Toutefois, la question se pose désormais : comment faire le lien entre toute cette problématique relative à la décoïncidence et l’univers de la santé qui nous occupe plus particulièrement dans ce texte ?

III. Coïncidence et décoïncidence dans l’horizon de la santé

1. Le constat d’une coïncidence déshumanisante

Si François Jullien ne semble pas avoir directement exploré cette articulation de la décoïncidence avec le monde du soin et de la santé, il me semble qu’on peut toutefois connecter ces deux univers en revenant sur le diagnostic souvent partagé d’une déshumanisation des soins, de la médecine et de l’hôpital, ainsi que sur le besoin de plus en plus reconnu d’une réhumanisation de ces derniers[12].

Afin d’illustrer par un exemple cette déshumanisation à l’oeuvre dans la pratique médicale contemporaine, nous voudrions commencer par partager cette citation d’un praticien hospitalier, qui écrit dans un Bulletin du conseil national de l’ordre des médecins :

Nous craignons que la médecine actuelle n’engendre une certaine déshumanisation de l’hôpital sous l’angle des examens techniques nombreux et excessifs. […] Le patient qui souffre d’un ulcère risque ainsi de n’être plus rien d’autre que l’organe malade observé à l’endoscope tandis que dans les unités de soins intensifs, on prête plus d’attention au monitorage ou aux variations ioniques du sang suivies sur ordinateur de manière régulière et consciencieuse qu’au patient lui-même.

Or, poursuit ce praticien : « […] ce patient n’est pas uniquement un corps composé d’une série d’organes, il est aussi une pensée et des sentiments, il est un être fait de sensibilité, et pourquoi pas d’émotions, différents dans le temps et de personne à personne[13] ».

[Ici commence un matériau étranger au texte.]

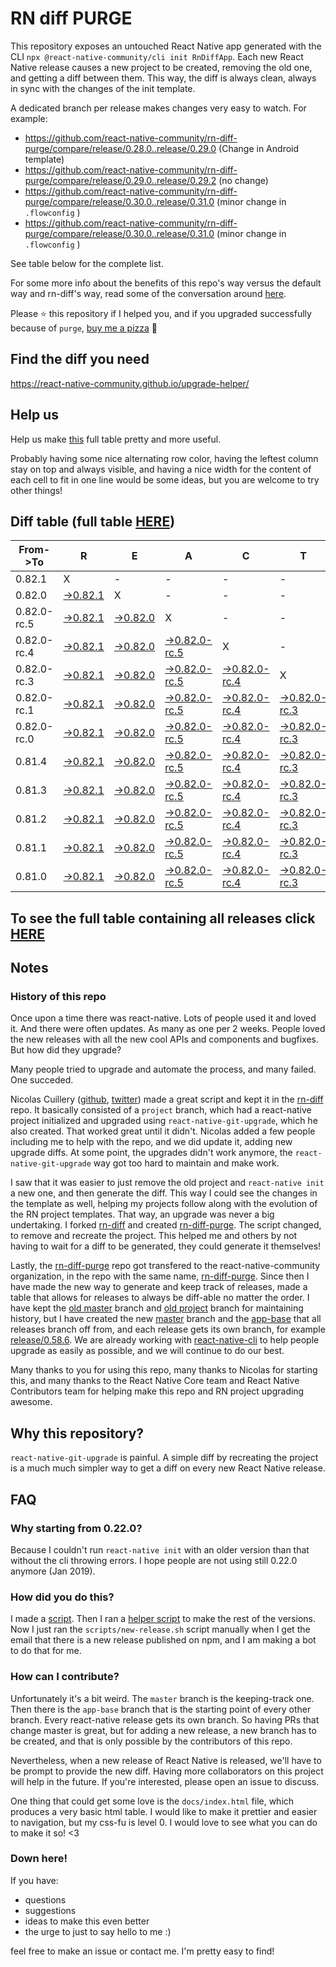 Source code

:# RN diff PURGE

This repository exposes an untouched React Native app generated with the CLI
`npx @react-native-community/cli init RnDiffApp`. Each new React Native release causes a new project to be created, removing the old one, and getting a diff between them. This way, the diff is always clean, always in sync with the changes of the init template.

A dedicated branch per release makes changes very easy
to watch. For example:

- https://github.com/react-native-community/rn-diff-purge/compare/release/0.28.0..release/0.29.0
  (Change in Android template)
- https://github.com/react-native-community/rn-diff-purge/compare/release/0.29.0..release/0.29.2
  (no change)
- https://github.com/react-native-community/rn-diff-purge/compare/release/0.30.0..release/0.31.0
  (minor change in `.flowconfig` )
- https://github.com/react-native-community/rn-diff-purge/compare/release/0.30.0..release/0.31.0
  (minor change in `.flowconfig` )

See table below for the complete list.

For some more info about the benefits of this repo's way versus the default way and rn-diff's way, read some of the conversation around [here](https://github.com/react-native-community/discussions-and-proposals/issues/68#issuecomment-452227478).

Please :star: this repository if I helped you, and if you upgraded successfully because of `purge`, [buy me a pizza](https://www.buymeacoffee.com/pvinis) :pizza:

## Find the diff you need

https://react-native-community.github.io/upgrade-helper/

## Help us

Help us make [this](https://react-native-community.github.io/rn-diff-purge) full table pretty and more useful.

Probably having some nice alternating row color, having the leftest column stay on top and always visible, and having a nice width for the content of each cell to fit in one line would be some ideas, but you are welcome to try other things!

## Diff table (full table [HERE](https://react-native-community.github.io/rn-diff-purge/))

| From->To    | R                                                                                                               | E                                                                                                               | A                                                                                                                         | C                                                                                                                         | T                                                                                                                         |                                                                                                                           | N                                                                                                                    | A                                                                                                          | T                                                                                                          | I                                                                                                          | V                                                                                                          | E |
| ----------- | --------------------------------------------------------------------------------------------------------------- | --------------------------------------------------------------------------------------------------------------- | ------------------------------------------------------------------------------------------------------------------------- | ------------------------------------------------------------------------------------------------------------------------- | ------------------------------------------------------------------------------------------------------------------------- | ------------------------------------------------------------------------------------------------------------------------- | -------------------------------------------------------------------------------------------------------------------- | ---------------------------------------------------------------------------------------------------------- | ---------------------------------------------------------------------------------------------------------- | ---------------------------------------------------------------------------------------------------------- | ---------------------------------------------------------------------------------------------------------- | - |
| 0.82.1      | X                                                                                                               | -                                                                                                               | -                                                                                                                         | -                                                                                                                         | -                                                                                                                         | -                                                                                                                         | -                                                                                                                    | -                                                                                                          | -                                                                                                          | -                                                                                                          | -                                                                                                          | - |
| 0.82.0      | [->0.82.1](https://github.com/react-native-community/rn-diff-purge/compare/release/0.82.0..release/0.82.1)      | X                                                                                                               | -                                                                                                                         | -                                                                                                                         | -                                                                                                                         | -                                                                                                                         | -                                                                                                                    | -                                                                                                          | -                                                                                                          | -                                                                                                          | -                                                                                                          | - |
| 0.82.0-rc.5 | [->0.82.1](https://github.com/react-native-community/rn-diff-purge/compare/release/0.82.0-rc.5..release/0.82.1) | [->0.82.0](https://github.com/react-native-community/rn-diff-purge/compare/release/0.82.0-rc.5..release/0.82.0) | X                                                                                                                         | -                                                                                                                         | -                                                                                                                         | -                                                                                                                         | -                                                                                                                    | -                                                                                                          | -                                                                                                          | -                                                                                                          | -                                                                                                          | - |
| 0.82.0-rc.4 | [->0.82.1](https://github.com/react-native-community/rn-diff-purge/compare/release/0.82.0-rc.4..release/0.82.1) | [->0.82.0](https://github.com/react-native-community/rn-diff-purge/compare/release/0.82.0-rc.4..release/0.82.0) | [->0.82.0-rc.5](https://github.com/react-native-community/rn-diff-purge/compare/release/0.82.0-rc.4..release/0.82.0-rc.5) | X                                                                                                                         | -                                                                                                                         | -                                                                                                                         | -                                                                                                                    | -                                                                                                          | -                                                                                                          | -                                                                                                          | -                                                                                                          | - |
| 0.82.0-rc.3 | [->0.82.1](https://github.com/react-native-community/rn-diff-purge/compare/release/0.82.0-rc.3..release/0.82.1) | [->0.82.0](https://github.com/react-native-community/rn-diff-purge/compare/release/0.82.0-rc.3..release/0.82.0) | [->0.82.0-rc.5](https://github.com/react-native-community/rn-diff-purge/compare/release/0.82.0-rc.3..release/0.82.0-rc.5) | [->0.82.0-rc.4](https://github.com/react-native-community/rn-diff-purge/compare/release/0.82.0-rc.3..release/0.82.0-rc.4) | X                                                                                                                         | -                                                                                                                         | -                                                                                                                    | -                                                                                                          | -                                                                                                          | -                                                                                                          | -                                                                                                          | - |
| 0.82.0-rc.1 | [->0.82.1](https://github.com/react-native-community/rn-diff-purge/compare/release/0.82.0-rc.1..release/0.82.1) | [->0.82.0](https://github.com/react-native-community/rn-diff-purge/compare/release/0.82.0-rc.1..release/0.82.0) | [->0.82.0-rc.5](https://github.com/react-native-community/rn-diff-purge/compare/release/0.82.0-rc.1..release/0.82.0-rc.5) | [->0.82.0-rc.4](https://github.com/react-native-community/rn-diff-purge/compare/release/0.82.0-rc.1..release/0.82.0-rc.4) | [->0.82.0-rc.3](https://github.com/react-native-community/rn-diff-purge/compare/release/0.82.0-rc.1..release/0.82.0-rc.3) | X                                                                                                                         | -                                                                                                                    | -                                                                                                          | -                                                                                                          | -                                                                                                          | -                                                                                                          | - |
| 0.82.0-rc.0 | [->0.82.1](https://github.com/react-native-community/rn-diff-purge/compare/release/0.82.0-rc.0..release/0.82.1) | [->0.82.0](https://github.com/react-native-community/rn-diff-purge/compare/release/0.82.0-rc.0..release/0.82.0) | [->0.82.0-rc.5](https://github.com/react-native-community/rn-diff-purge/compare/release/0.82.0-rc.0..release/0.82.0-rc.5) | [->0.82.0-rc.4](https://github.com/react-native-community/rn-diff-purge/compare/release/0.82.0-rc.0..release/0.82.0-rc.4) | [->0.82.0-rc.3](https://github.com/react-native-community/rn-diff-purge/compare/release/0.82.0-rc.0..release/0.82.0-rc.3) | [->0.82.0-rc.1](https://github.com/react-native-community/rn-diff-purge/compare/release/0.82.0-rc.0..release/0.82.0-rc.1) | X                                                                                                                    | -                                                                                                          | -                                                                                                          | -                                                                                                          | -                                                                                                          | - |
| 0.81.4      | [->0.82.1](https://github.com/react-native-community/rn-diff-purge/compare/release/0.81.4..release/0.82.1)      | [->0.82.0](https://github.com/react-native-community/rn-diff-purge/compare/release/0.81.4..release/0.82.0)      | [->0.82.0-rc.5](https://github.com/react-native-community/rn-diff-purge/compare/release/0.81.4..release/0.82.0-rc.5)      | [->0.82.0-rc.4](https://github.com/react-native-community/rn-diff-purge/compare/release/0.81.4..release/0.82.0-rc.4)      | [->0.82.0-rc.3](https://github.com/react-native-community/rn-diff-purge/compare/release/0.81.4..release/0.82.0-rc.3)      | [->0.82.0-rc.1](https://github.com/react-native-community/rn-diff-purge/compare/release/0.81.4..release/0.82.0-rc.1)      | [->0.82.0-rc.0](https://github.com/react-native-community/rn-diff-purge/compare/release/0.81.4..release/0.82.0-rc.0) | X                                                                                                          | -                                                                                                          | -                                                                                                          | -                                                                                                          | - |
| 0.81.3      | [->0.82.1](https://github.com/react-native-community/rn-diff-purge/compare/release/0.81.3..release/0.82.1)      | [->0.82.0](https://github.com/react-native-community/rn-diff-purge/compare/release/0.81.3..release/0.82.0)      | [->0.82.0-rc.5](https://github.com/react-native-community/rn-diff-purge/compare/release/0.81.3..release/0.82.0-rc.5)      | [->0.82.0-rc.4](https://github.com/react-native-community/rn-diff-purge/compare/release/0.81.3..release/0.82.0-rc.4)      | [->0.82.0-rc.3](https://github.com/react-native-community/rn-diff-purge/compare/release/0.81.3..release/0.82.0-rc.3)      | [->0.82.0-rc.1](https://github.com/react-native-community/rn-diff-purge/compare/release/0.81.3..release/0.82.0-rc.1)      | [->0.82.0-rc.0](https://github.com/react-native-community/rn-diff-purge/compare/release/0.81.3..release/0.82.0-rc.0) | [->0.81.4](https://github.com/react-native-community/rn-diff-purge/compare/release/0.81.3..release/0.81.4) | X                                                                                                          | -                                                                                                          | -                                                                                                          | - |
| 0.81.2      | [->0.82.1](https://github.com/react-native-community/rn-diff-purge/compare/release/0.81.2..release/0.82.1)      | [->0.82.0](https://github.com/react-native-community/rn-diff-purge/compare/release/0.81.2..release/0.82.0)      | [->0.82.0-rc.5](https://github.com/react-native-community/rn-diff-purge/compare/release/0.81.2..release/0.82.0-rc.5)      | [->0.82.0-rc.4](https://github.com/react-native-community/rn-diff-purge/compare/release/0.81.2..release/0.82.0-rc.4)      | [->0.82.0-rc.3](https://github.com/react-native-community/rn-diff-purge/compare/release/0.81.2..release/0.82.0-rc.3)      | [->0.82.0-rc.1](https://github.com/react-native-community/rn-diff-purge/compare/release/0.81.2..release/0.82.0-rc.1)      | [->0.82.0-rc.0](https://github.com/react-native-community/rn-diff-purge/compare/release/0.81.2..release/0.82.0-rc.0) | [->0.81.4](https://github.com/react-native-community/rn-diff-purge/compare/release/0.81.2..release/0.81.4) | [->0.81.3](https://github.com/react-native-community/rn-diff-purge/compare/release/0.81.2..release/0.81.3) | X                                                                                                          | -                                                                                                          | - |
| 0.81.1      | [->0.82.1](https://github.com/react-native-community/rn-diff-purge/compare/release/0.81.1..release/0.82.1)      | [->0.82.0](https://github.com/react-native-community/rn-diff-purge/compare/release/0.81.1..release/0.82.0)      | [->0.82.0-rc.5](https://github.com/react-native-community/rn-diff-purge/compare/release/0.81.1..release/0.82.0-rc.5)      | [->0.82.0-rc.4](https://github.com/react-native-community/rn-diff-purge/compare/release/0.81.1..release/0.82.0-rc.4)      | [->0.82.0-rc.3](https://github.com/react-native-community/rn-diff-purge/compare/release/0.81.1..release/0.82.0-rc.3)      | [->0.82.0-rc.1](https://github.com/react-native-community/rn-diff-purge/compare/release/0.81.1..release/0.82.0-rc.1)      | [->0.82.0-rc.0](https://github.com/react-native-community/rn-diff-purge/compare/release/0.81.1..release/0.82.0-rc.0) | [->0.81.4](https://github.com/react-native-community/rn-diff-purge/compare/release/0.81.1..release/0.81.4) | [->0.81.3](https://github.com/react-native-community/rn-diff-purge/compare/release/0.81.1..release/0.81.3) | [->0.81.2](https://github.com/react-native-community/rn-diff-purge/compare/release/0.81.1..release/0.81.2) | X                                                                                                          | - |
| 0.81.0      | [->0.82.1](https://github.com/react-native-community/rn-diff-purge/compare/release/0.81.0..release/0.82.1)      | [->0.82.0](https://github.com/react-native-community/rn-diff-purge/compare/release/0.81.0..release/0.82.0)      | [->0.82.0-rc.5](https://github.com/react-native-community/rn-diff-purge/compare/release/0.81.0..release/0.82.0-rc.5)      | [->0.82.0-rc.4](https://github.com/react-native-community/rn-diff-purge/compare/release/0.81.0..release/0.82.0-rc.4)      | [->0.82.0-rc.3](https://github.com/react-native-community/rn-diff-purge/compare/release/0.81.0..release/0.82.0-rc.3)      | [->0.82.0-rc.1](https://github.com/react-native-community/rn-diff-purge/compare/release/0.81.0..release/0.82.0-rc.1)      | [->0.82.0-rc.0](https://github.com/react-native-community/rn-diff-purge/compare/release/0.81.0..release/0.82.0-rc.0) | [->0.81.4](https://github.com/react-native-community/rn-diff-purge/compare/release/0.81.0..release/0.81.4) | [->0.81.3](https://github.com/react-native-community/rn-diff-purge/compare/release/0.81.0..release/0.81.3) | [->0.81.2](https://github.com/react-native-community/rn-diff-purge/compare/release/0.81.0..release/0.81.2) | [->0.81.1](https://github.com/react-native-community/rn-diff-purge/compare/release/0.81.0..release/0.81.1) | X |

## To see the full table containing all releases click [HERE](https://react-native-community.github.io/rn-diff-purge/)

## Notes

### History of this repo

Once upon a time there was react-native. Lots of people used it and loved it. And there were often updates. As many as one per 2 weeks. People loved the new releases with all the new cool APIs and components and bugfixes. But how did they upgrade?

Many people tried to upgrade and automate the process, and many failed. One succeded.

Nicolas Cuillery ([github](https://github.com/ncuillery), [twitter](https://twitter.com/ncuillery)) made a great script and kept it in the [rn-diff](https://github.com/ncuillery/rn-diff) repo. It basically consisted of a `project` branch, which had a react-native project initialized and upgraded using `react-native-git-upgrade`, which he also created. That worked great until it didn't. Nicolas added a few people including me to help with the repo, and we did update it, adding new upgrade diffs. At some point, the upgrades didn't work anymore, the `react-native-git-upgrade` way got too hard to maintain and make work.

I saw that it was easier to just remove the old project and `react-native init` a new one, and then generate the diff. This way I could see the changes in the template as well, helping my projects follow along with the evolution of the RN project templates. That way, an upgrade was never a big undertaking. I forked [rn-diff](https://github.com/ncuillery/rn-diff) and created [rn-diff-purge](https://github.com/react-native-community/rn-diff-purge). The script changed, to remove and recreate the project. This helped me and others by not having to wait for a diff to be generated, they could generate it themselves!

Lastly, the [rn-diff-purge](https://github.com/react-native-community/rn-diff-purge) repo got transfered to the react-native-community organization, in the repo with the same name, [rn-diff-purge](https://github.com/react-native-community/rn-diff-purge). Since then I have made the new way to generate and keep track of releases, made a table that allows for releases to always be diff-able no matter the order. I have kept the [old master](https://github.com/react-native-community/rn-diff-purge/tree/old/master) branch and [old project](https://github.com/react-native-community/rn-diff-purge/tree/old/project) branch for maintaining history, but I have created the new [master](https://github.com/react-native-community/rn-diff-purge/tree/master) branch and the [app-base](https://github.com/react-native-community/rn-diff-purge/tree/app-base) that all releases branch off from, and each release gets its own branch, for example [release/0.58.6](https://github.com/react-native-community/rn-diff-purge/tree/release/0.58.6). We are already working with [react-native-cli](https://github.com/react-native-community/react-native-cli) to help people upgrade as easily as possible, and we will continue to do our best.

Many thanks to you for using this repo, many thanks to Nicolas for starting this, and many thanks to the React Native Core team and React Native Contributors team for helping make this repo and RN project upgrading awesome.

## Why this repository?

`react-native-git-upgrade` is painful. A simple diff by recreating the project is a much much simpler way to get a diff on every new React Native release.

## FAQ

### Why starting from 0.22.0?

Because I couldn't run `react-native init` with an older version than that without the cli throwing errors. I hope people are not using still 0.22.0 anymore (Jan 2019).

### How did you do this?

I made a [script](https://github.com/react-native-community/rn-diff-purge/blob/master/scripts/new-release.sh). Then I ran a [helper script](https://github.com/react-native-community/rn-diff-purge/blob/master/scripts/new-release.sh) to make the rest of the versions.
Now I just ran the `scripts/new-release.sh` script manually when I get the email that there is a new release published on npm, and I am making a bot to do that for me.

### How can I contribute?

Unfortunately it's a bit weird. The `master` branch is the keeping-track one. Then there is the `app-base` branch that is the starting point of every other branch. Every react-native release gets its own branch. So having PRs that change master is great, but for adding a new release, a new branch has to be created, and that is only possible by the contributors of this repo.

Nevertheless, when a new release of React Native is released, we'll have to be prompt to provide
the new diff. Having more collaborators on this project will help in the future. If you're interested, please open an issue to discuss.

One thing that could get some love is the `docs/index.html` file, which produces a very basic html table. I would like to make it prettier and easier to navigation, but my css-fu is level 0. I would love to see what you can do to make it so! <3

### Down here!

If you have:

- questions
- suggestions
- ideas to make this even better
- the urge to just to say hello to me :)

feel free to make an issue or contact me. I'm pretty easy to find!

Selon ce praticien, il y a déshumanisation de la médecine parce qu’il y a une réduction du patient à son organe (à ce que Jullien appellerait sans doute l’être en vie). Selon cette perspective, en effet, rien n’excède plus l’horizon de l’organe à traiter, qui est peu à peu devenu l’unique préoccupation de la prise en charge médicale. Dans un tel dispositif, le patient est son corps, c’est-à-dire qu’il coïncide avec lui, sans que rien ne semble être en mesure de pouvoir desserrer l’étau de cette coïncidence. Or, nous rappelle ce praticien, le patient est aussi un être qui excède son corps, qui décoïncide d’avec lui. Comme vivant, sa vie ne saurait en effet être purement et simplement réduite à la vie de ses organes ou de ses cellules, car elle inclut également une sensibilité, une pensée, une émotivité, c’est-à-dire « cette capacité à s’éprouver soi-même et de se sentir soi-même[14] » comme vivant, qui, si elle était effectivement prise en considération dans l’univers médical, pourrait sans doute contribuer à son humanisation.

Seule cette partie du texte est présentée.